- PROBLEM TO SOLVE -
Output, please, exactly those lines of the listing that come before the line with "A good explanation", along with that line itself.

- STUDY MATERIAL -
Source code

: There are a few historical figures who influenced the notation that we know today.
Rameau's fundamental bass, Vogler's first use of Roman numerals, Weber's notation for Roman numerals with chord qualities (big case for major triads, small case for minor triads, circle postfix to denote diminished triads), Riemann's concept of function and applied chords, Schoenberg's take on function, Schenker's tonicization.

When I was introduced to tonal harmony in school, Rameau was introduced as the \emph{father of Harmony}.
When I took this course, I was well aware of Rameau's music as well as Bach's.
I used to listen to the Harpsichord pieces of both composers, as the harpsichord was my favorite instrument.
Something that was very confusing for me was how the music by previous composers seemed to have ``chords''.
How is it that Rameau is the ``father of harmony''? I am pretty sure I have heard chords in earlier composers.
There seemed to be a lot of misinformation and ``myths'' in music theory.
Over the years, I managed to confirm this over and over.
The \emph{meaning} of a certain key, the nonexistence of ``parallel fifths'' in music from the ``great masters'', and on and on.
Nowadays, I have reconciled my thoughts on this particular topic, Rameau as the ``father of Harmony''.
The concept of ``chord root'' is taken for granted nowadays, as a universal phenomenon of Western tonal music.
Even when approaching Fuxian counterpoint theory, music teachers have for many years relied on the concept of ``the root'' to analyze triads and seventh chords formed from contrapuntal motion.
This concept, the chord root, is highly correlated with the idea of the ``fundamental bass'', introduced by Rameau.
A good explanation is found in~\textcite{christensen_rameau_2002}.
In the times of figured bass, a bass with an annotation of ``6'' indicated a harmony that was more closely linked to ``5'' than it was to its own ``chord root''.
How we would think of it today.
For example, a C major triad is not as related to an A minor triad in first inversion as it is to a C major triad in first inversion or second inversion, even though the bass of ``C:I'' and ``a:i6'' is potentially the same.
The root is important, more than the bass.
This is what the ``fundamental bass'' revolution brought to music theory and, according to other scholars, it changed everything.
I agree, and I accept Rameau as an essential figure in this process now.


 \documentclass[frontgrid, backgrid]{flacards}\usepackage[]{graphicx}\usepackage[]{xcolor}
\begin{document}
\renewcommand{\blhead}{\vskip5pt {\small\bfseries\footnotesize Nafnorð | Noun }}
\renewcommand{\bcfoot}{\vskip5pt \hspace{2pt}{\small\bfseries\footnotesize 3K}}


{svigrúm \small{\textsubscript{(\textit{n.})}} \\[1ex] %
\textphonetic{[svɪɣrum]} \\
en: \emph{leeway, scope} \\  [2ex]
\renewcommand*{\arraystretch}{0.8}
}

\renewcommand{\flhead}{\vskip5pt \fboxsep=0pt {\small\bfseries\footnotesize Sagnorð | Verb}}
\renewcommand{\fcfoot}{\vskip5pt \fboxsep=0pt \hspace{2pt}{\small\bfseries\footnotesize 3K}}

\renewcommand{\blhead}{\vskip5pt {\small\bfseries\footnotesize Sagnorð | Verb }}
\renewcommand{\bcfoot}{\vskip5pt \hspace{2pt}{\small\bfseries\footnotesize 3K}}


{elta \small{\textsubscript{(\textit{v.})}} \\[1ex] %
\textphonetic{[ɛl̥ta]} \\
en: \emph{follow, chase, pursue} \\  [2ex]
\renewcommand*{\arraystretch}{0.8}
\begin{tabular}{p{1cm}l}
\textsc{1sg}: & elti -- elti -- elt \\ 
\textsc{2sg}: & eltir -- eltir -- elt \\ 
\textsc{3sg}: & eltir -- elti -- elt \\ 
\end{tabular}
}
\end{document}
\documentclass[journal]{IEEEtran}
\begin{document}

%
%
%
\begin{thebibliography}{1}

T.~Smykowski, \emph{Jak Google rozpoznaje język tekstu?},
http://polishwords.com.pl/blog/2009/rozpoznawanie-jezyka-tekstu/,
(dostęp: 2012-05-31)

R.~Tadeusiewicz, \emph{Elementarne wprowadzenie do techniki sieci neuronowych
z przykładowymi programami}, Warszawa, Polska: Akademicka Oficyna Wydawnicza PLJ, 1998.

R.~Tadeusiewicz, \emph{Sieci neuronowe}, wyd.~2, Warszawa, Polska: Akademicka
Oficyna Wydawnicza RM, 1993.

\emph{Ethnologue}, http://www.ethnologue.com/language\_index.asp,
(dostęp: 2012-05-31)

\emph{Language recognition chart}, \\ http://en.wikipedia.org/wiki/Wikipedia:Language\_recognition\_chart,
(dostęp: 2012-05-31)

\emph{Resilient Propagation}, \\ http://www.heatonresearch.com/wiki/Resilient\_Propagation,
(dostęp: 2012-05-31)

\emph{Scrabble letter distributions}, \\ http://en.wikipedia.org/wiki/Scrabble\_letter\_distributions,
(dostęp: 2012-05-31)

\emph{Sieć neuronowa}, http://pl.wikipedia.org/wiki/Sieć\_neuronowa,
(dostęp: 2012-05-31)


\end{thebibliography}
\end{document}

- THE COMPLETED TASK -
Source code

: There are a few historical figures who influenced the notation that we know today.
Rameau's fundamental bass, Vogler's first use of Roman numerals, Weber's notation for Roman numerals with chord qualities (big case for major triads, small case for minor triads, circle postfix to denote diminished triads), Riemann's concept of function and applied chords, Schoenberg's take on function, Schenker's tonicization.

When I was introduced to tonal harmony in school, Rameau was introduced as the \emph{father of Harmony}.
When I took this course, I was well aware of Rameau's music as well as Bach's.
I used to listen to the Harpsichord pieces of both composers, as the harpsichord was my favorite instrument.
Something that was very confusing for me was how the music by previous composers seemed to have ``chords''.
How is it that Rameau is the ``father of harmony''? I am pretty sure I have heard chords in earlier composers.
There seemed to be a lot of misinformation and ``myths'' in music theory.
Over the years, I managed to confirm this over and over.
The \emph{meaning} of a certain key, the nonexistence of ``parallel fifths'' in music from the ``great masters'', and on and on.
Nowadays, I have reconciled my thoughts on this particular topic, Rameau as the ``father of Harmony''.
The concept of ``chord root'' is taken for granted nowadays, as a universal phenomenon of Western tonal music.
Even when approaching Fuxian counterpoint theory, music teachers have for many years relied on the concept of ``the root'' to analyze triads and seventh chords formed from contrapuntal motion.
This concept, the chord root, is highly correlated with the idea of the ``fundamental bass'', introduced by Rameau.
A good explanation is found in~\textcite{christensen_rameau_2002}.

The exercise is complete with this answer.